Yacine Malek Nouvelle étoile montante du jazz actuel

Jeune pianiste compositeur talentueux, Y. Malek a enchanté le public avec son Orientalo Project, des compositions dans un répertoire world groove et jazz oriental conçues spécialement pour le Tanjazz 2015.

L’Observateur du Maroc et de l’Afrique. C’est votre 1ère fois au Tanjazz. Quel est votre sentiment? Yacine Malek.

La 1ère fois que je suis venu au Maroc, c’était chez les pêcheurs berbères vers Nador, dans la montagne. Mais dans le cadre de la musique, c’est la 1ère fois. Ça me touche énormément, ça a beaucoup de sens par rapport à mon projet qui est un peu du jazz oriental, et puis aussi, par rapport à mes origines, j’aime quitter la France pour aller découvrir d’autres pays.

Vous avez composé spécialement pour le Tanjazz ?

Oui, c’est mon 1er projet oriental qui s’appelle Yacine Malek et Orientalo Projet, on le joue en groupe de 5 mais on l’a fait à Tanger en trio. Il s’agit d’un mélange de berbère avec du jazz fusion oriental.

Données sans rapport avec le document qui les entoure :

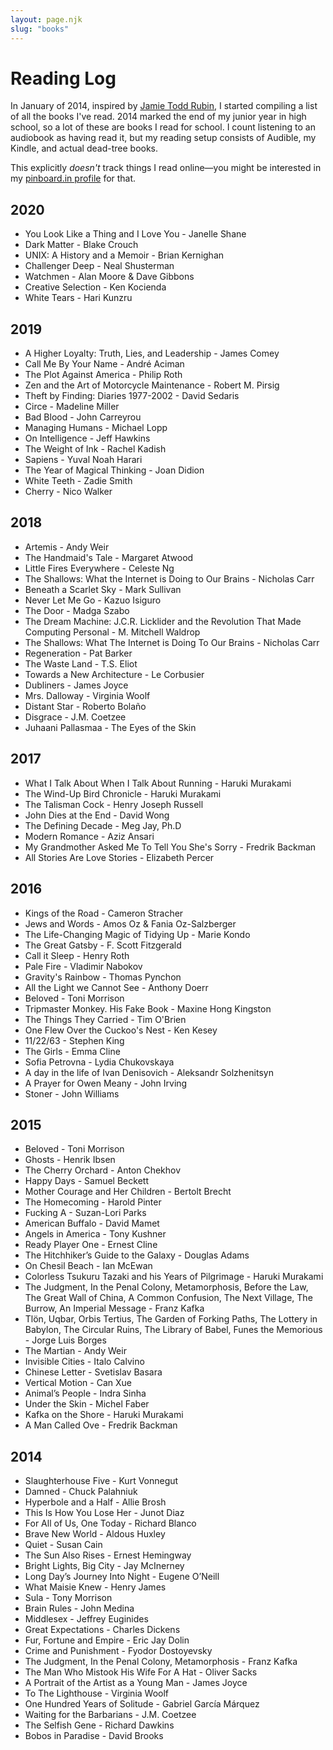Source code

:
 ```yaml
---
layout: page.njk
slug: "books"
---
```


# Reading Log

In January of 2014, inspired by [Jamie Todd Rubin](http://www.jamierubin.net), I started compiling a list of all the books I've read. 2014 marked the end of my junior year in high school, so a lot of these are books I read for school. I count listening to an audiobook as having read it, but my reading setup consists of Audible, my Kindle, and actual dead-tree books.

This explicitly _doesn't_ track things I read online—you might be interested in my [pinboard.in profile](https://pinboard.in/u:littleguy23) for that.

## 2020

- You Look Like a Thing and I Love You - Janelle Shane
- Dark Matter - Blake Crouch
- UNIX: A History and a Memoir - Brian Kernighan
- Challenger Deep - Neal Shusterman
- Watchmen - Alan Moore & Dave Gibbons
- Creative Selection - Ken Kocienda
- White Tears - Hari Kunzru

## 2019

- A Higher Loyalty: Truth, Lies, and Leadership - James Comey
- Call Me By Your Name - André Aciman
- The Plot Against America - Philip Roth
- Zen and the Art of Motorcycle Maintenance - Robert M. Pirsig
- Theft by Finding: Diaries 1977-2002 - David Sedaris
- Circe - Madeline Miller
- Bad Blood - John Carreyrou
- Managing Humans - Michael Lopp
- On Intelligence - Jeff Hawkins
- The Weight of Ink - Rachel Kadish
- Sapiens - Yuval Noah Harari
- The Year of Magical Thinking - Joan Didion
- White Teeth - Zadie Smith
- Cherry - Nico Walker

## 2018

- Artemis - Andy Weir
- The Handmaid's Tale - Margaret Atwood
- Little Fires Everywhere - Celeste Ng
- The Shallows: What the Internet is Doing to Our Brains - Nicholas Carr
- Beneath a Scarlet Sky - Mark Sullivan
- Never Let Me Go - Kazuo Isiguro
- The Door - Madga Szabo
- The Dream Machine: J.C.R. Licklider and the Revolution That Made Computing Personal - M. Mitchell Waldrop
- The Shallows: What The Internet is Doing To Our Brains - Nicholas Carr
- Regeneration - Pat Barker
- The Waste Land - T.S. Eliot
- Towards a New Architecture - Le Corbusier
- Dubliners - James Joyce
- Mrs. Dalloway - Virginia Woolf
- Distant Star - Roberto Bolaño
- Disgrace - J.M. Coetzee
- Juhaani Pallasmaa - The Eyes of the Skin

## 2017

- What I Talk About When I Talk About Running - Haruki Murakami
- The Wind-Up Bird Chronicle - Haruki Murakami
- The Talisman Cock - Henry Joseph Russell
- John Dies at the End - David Wong
- The Defining Decade - Meg Jay, Ph.D
- Modern Romance - Aziz Ansari
- My Grandmother Asked Me To Tell You She's Sorry - Fredrik Backman
- All Stories Are Love Stories - Elizabeth Percer

## 2016

- Kings of the Road - Cameron Stracher
- Jews and Words - Amos Oz & Fania Oz-Salzberger
- The Life-Changing Magic of Tidying Up - Marie Kondo
- The Great Gatsby - F. Scott Fitzgerald
- Call it Sleep - Henry Roth
- Pale Fire - Vladimir Nabokov
- Gravity's Rainbow - Thomas Pynchon
- All the Light we Cannot See - Anthony Doerr
- Beloved - Toni Morrison
- Tripmaster Monkey. His Fake Book - Maxine Hong Kingston
- The Things They Carried - Tim O'Brien
- One Flew Over the Cuckoo's Nest - Ken Kesey
- 11/22/63 - Stephen King
- The Girls - Emma Cline
- Sofia Petrovna - Lydia Chukovskaya
- A day in the life of Ivan Denisovich - Aleksandr Solzhenitsyn
- A Prayer for Owen Meany - John Irving
- Stoner - John Williams

## 2015

- Beloved - Toni Morrison
- Ghosts - Henrik Ibsen
- The Cherry Orchard - Anton Chekhov
- Happy Days - Samuel Beckett
- Mother Courage and Her Children - Bertolt Brecht
- The Homecoming - Harold Pinter
- Fucking A - Suzan-Lori Parks
- American Buffalo - David Mamet
- Angels in America - Tony Kushner
- Ready Player One - Ernest Cline
- The Hitchhiker’s Guide to the Galaxy - Douglas Adams
- On Chesil Beach - Ian McEwan
- Colorless Tsukuru Tazaki and his Years of Pilgrimage - Haruki Murakami
- The Judgment, In the Penal Colony, Metamorphosis, Before the Law, The Great Wall of China, A Common Confusion, The Next Village, The Burrow, An Imperial Message - Franz Kafka
- Tlön, Uqbar, Orbis Tertius, The Garden of Forking Paths, The Lottery in Babylon, The Circular Ruins, The Library of Babel, Funes the Memorious - Jorge Luis Borges
- The Martian - Andy Weir
- Invisible Cities - Italo Calvino
- Chinese Letter - Svetislav Basara
- Vertical Motion - Can Xue
- Animal’s People - Indra Sinha
- Under the Skin - Michel Faber
- Kafka on the Shore - Haruki Murakami
- A Man Called Ove - Fredrik Backman

## 2014

- Slaughterhouse Five - Kurt Vonnegut
- Damned - Chuck Palahniuk
- Hyperbole and a Half - Allie Brosh
- This Is How You Lose Her - Junot Diaz
- For All of Us, One Today - Richard Blanco
- Brave New World - Aldous Huxley
- Quiet - Susan Cain
- The Sun Also Rises - Ernest Hemingway
- Bright Lights, Big City - Jay McInerney
- Long Day’s Journey Into Night - Eugene O’Neill
- What Maisie Knew - Henry James
- Sula - Tony Morrison
- Brain Rules - John Medina
- Middlesex - Jeffrey Euginides
- Great Expectations - Charles Dickens
- Fur, Fortune and Empire - Eric Jay Dolin
- Crime and Punishment - Fyodor Dostoyevsky
- The Judgment, In the Penal Colony, Metamorphosis - Franz Kafka
- The Man Who Mistook His Wife For A Hat - Oliver Sacks
- A Portrait of the Artist as a Young Man - James Joyce
- To The Lighthouse - Virginia Woolf
- One Hundred Years of Solitude - Gabriel García Márquez
- Waiting for the Barbarians - J.M. Coetzee
- The Selfish Gene - Richard Dawkins
- Bobos in Paradise - David Brooks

Certains morceaux ont été composés spécialement pour le festival, comme « Talal & Youmala », un nom que j’ai entendu dans un chant gnaoua, et qui m’a inspiré une création puisque j’adorais la mélodie et la chanson.

Pourquoi le jazz oriental? C’est un peu votre signature?

J’ai fait du jazz pur et dur, et depuis ces 4 dernières années, je suis très world, de par mes origines kabyles. Je suis de plus en plus attiré par tout ce qui est musique du monde. En fait, c’est un retour aux sources.

C’est important pour vous ce retour aux sources?

Oui, j’ai quitté mon pays il y a longtemps, j’étais persuadé que j’y retournerais dans le cadre de mon travail, ça a été le cas, je suis retourné jouer en Algérie et là, je suis au Maroc, ce n’est pas un hasard pour moi !

Vous avez commencé à faire du piano à l’âge de 5 ans. Racontez-nous un peu vos débuts.

Je n’ai pas de parents, j’ai quitté ma famille de manière douloureuse, j’ai eu la chance d’aller à l’école Françoise Dolto et c’est là ou j’ai commencé à jouer de la musique. C’était aussi dans ma famille, ma grand-mère dansait dans les mariages, mon oncle jouait de la guitare,… mais c’est en arrivant en France que j’ai commencé à en faire sérieusement. Un jour, un Américain qui venait faire un stage de baseball m’a entendu jouer, il m’a dit : tu as du talent et tu dois aller plus loin. Cette rencontre est restée gravée dans ma mémoire et le jour où j’ai quitté cette école, j’ai décidé de faire de la musique de manière professionnelle et je suis rentré au conservatoire de Chambéry.

Et la rencontre avec Michel Petrucciani, c’était déterminant pour vous?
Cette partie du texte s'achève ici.